Бог мой. Не шагнула ли наука дальше? Раздоры. Вечная возня вокруг признания и приоритетов. Разочарования и страдания. Гнетущее чувство ответственности. И все-таки? И все-таки — величайший подарок?
Только: научные выводы должны работать во благо людей. Говорит Лизе Майтнер. Я никогда не интересовалась политикой, но внезапно осознала свое предназначение. Я понимала, что энергия высвободится. Возможность технического использования — к примеру, создание бомбы — я ожидала не раньше следующего поколения. Но это презирающее человека чудовище, что печатало шаг по всем улицам, и этот новый, поразительный источник силы! Я была чужда политике и тем не менее внезапно поняла свое предназначение.
Я тру глаза, но она не исчезает. Она сидит напротив меня, присутствуя вполне физически.

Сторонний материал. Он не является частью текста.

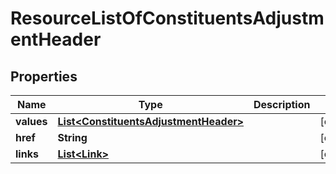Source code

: 

# ResourceListOfConstituentsAdjustmentHeader

## Properties

Name | Type | Description | Notes
------------ | ------------- | ------------- | -------------
**values** | [**List&lt;ConstituentsAdjustmentHeader&gt;**](ConstituentsAdjustmentHeader.md) |  |  [optional]
**href** | **String** |  |  [optional]
**links** | [**List&lt;Link&gt;**](Link.md) |  |  [optional]



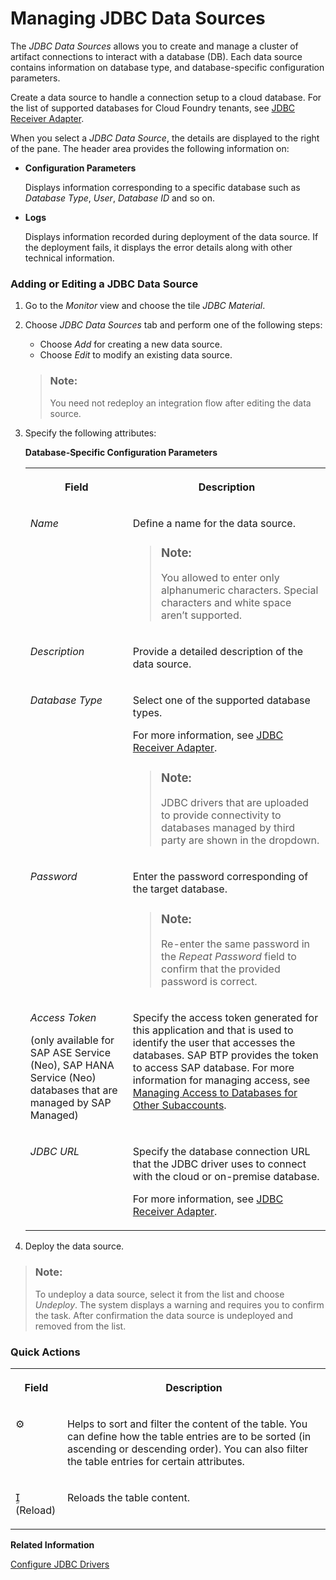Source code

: <!-- loio4c873fac537248e58767f74e4a74d867 -->

<link rel="stylesheet" type="text/css" href="../css/sap-icons.css"/>

# Managing JDBC Data Sources

The *JDBC Data Sources* allows you to create and manage a cluster of artifact connections to interact with a database \(DB\). Each data source contains information on database type, and database-specific configuration parameters.

Create a data source to handle a connection setup to a cloud database. For the list of supported databases for Cloud Foundry tenants, see [JDBC Receiver Adapter](jdbc-receiver-adapter-88be644.md).

When you select a *JDBC Data Source*, the details are displayed to the right of the pane. The header area provides the following information on:

-   **Configuration Parameters**

    Displays information corresponding to a specific database such as *Database Type*, *User*, *Database ID* and so on.

-   **Logs**

    Displays information recorded during deployment of the data source. If the deployment fails, it displays the error details along with other technical information.






### Adding or Editing a JDBC Data Source

1.  Go to the *Monitor* view and choose the tile *JDBC Material*.
2.  Choose *JDBC Data Sources* tab and perform one of the following steps:

    -   Choose *Add* for creating a new data source.
    -   Choose *Edit* to modify an existing data source.

    > ### Note:  
    > You need not redeploy an integration flow after editing the data source.

3.  Specify the following attributes:

    **Database-Specific Configuration Parameters**


    <table>
    <tr>
    <th valign="top">

    Field


    
    </th>
    <th valign="top">

    Description


    
    </th>
    </tr>
    <tr>
    <td valign="top">
    
    *Name*


    
    </td>
    <td valign="top">
    
    Define a name for the data source.

    > ### Note:  
    > You allowed to enter only alphanumeric characters. Special characters and white space aren’t supported.


    
    </td>
    </tr>
    <tr>
    <td valign="top">
    
    *Description*


    
    </td>
    <td valign="top">
    
    Provide a detailed description of the data source.


    
    </td>
    </tr>
    <tr>
    <td valign="top">
    
    *Database Type*


    
    </td>
    <td valign="top">
    
    Select one of the supported database types.

    For more information, see [JDBC Receiver Adapter](jdbc-receiver-adapter-88be644.md).

    > ### Note:  
    > JDBC drivers that are uploaded to provide connectivity to databases managed by third party are shown in the dropdown.


    
    </td>
    </tr>
    <tr>
    <td valign="top">
    
    *Password*


    
    </td>
    <td valign="top">
    
    Enter the password corresponding of the target database.

    > ### Note:  
    > Re-enter the same password in the *Repeat Password* field to confirm that the provided password is correct.


    
    </td>
    </tr>
    <tr>
    <td valign="top">
    
    *Access Token*

    \(only available for SAP ASE Service \(Neo\), SAP HANA Service \(Neo\) databases that are managed by SAP Managed\)


    
    </td>
    <td valign="top">
    
    Specify the access token generated for this application and that is used to identify the user that accesses the databases. SAP BTP provides the token to access SAP database. For more information for managing access, see [Managing Access to Databases for Other Subaccounts](https://help.sap.com/viewer/d4790b2de2f4429db6f3dff54e4d7b3a/Cloud/en-US/65d582dc5f0f4c5092acc2bedc9f636d.html).


    
    </td>
    </tr>
    <tr>
    <td valign="top">
    
    *JDBC URL*


    
    </td>
    <td valign="top">
    
    Specify the database connection URL that the JDBC driver uses to connect with the cloud or on-premise database.

    For more information, see [JDBC Receiver Adapter](jdbc-receiver-adapter-88be644.md).


    
    </td>
    </tr>
    </table>
    
4.  Deploy the data source.


> ### Note:  
> To undeploy a data source, select it from the list and choose *Undeploy*. The system displays a warning and requires you to confirm the task. After confirmation the data source is undeployed and removed from the list.



### Quick Actions


<table>
<tr>
<th valign="top">

Field



</th>
<th valign="top">

Description



</th>
</tr>
<tr>
<td valign="top">

:gear:



</td>
<td valign="top">

Helps to sort and filter the content of the table. You can define how the table entries are to be sorted \(in ascending or descending order\). You can also filter the table entries for certain attributes.



</td>
</tr>
<tr>
<td valign="top">

<span class="SAP-icons"></span> \(Reload\)



</td>
<td valign="top">

Reloads the table content.



</td>
</tr>
</table>

**Related Information**  


[Configure JDBC Drivers](configure-jdbc-drivers-77c7d95.md "Learn how to upload and deploy JDBC type-4 compliant third-party drivers on Cloud Integration service.")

У меня был известный авторитет, продолжает она. Мне надо было только развить трансурановую гипотезу Ферми, и все тут же двинулись по ложному пути. Не могу сказать, что это далось мне легко. Это противоречило моему научному самолюбию. Но все, что творилось вокруг меня — вне науки, — укрепляло мою решимость принять на себя то самое предназначение. Все прошло прекрасно. Только один раз возникло критическое мгновение. Дело было в тысяча девятьсот тридцать шестом году. Штрасман ночью проводил измерения, а в паузах поставил опыт с барием. Когда я пришла утром в лабораторию, он был очень горд. Увидев препарат и данные измерения, я испугалась. То, что он держал в руке, было доказательством образования бария из урана после облучения медленными нейтронами, а значит, было доказано расщепление ядра. Мне удалось улыбнуться и сказать: можете спокойно выбросить все в корзину. Осмыслить это явление предоставьте-ка лучше нам, физикам!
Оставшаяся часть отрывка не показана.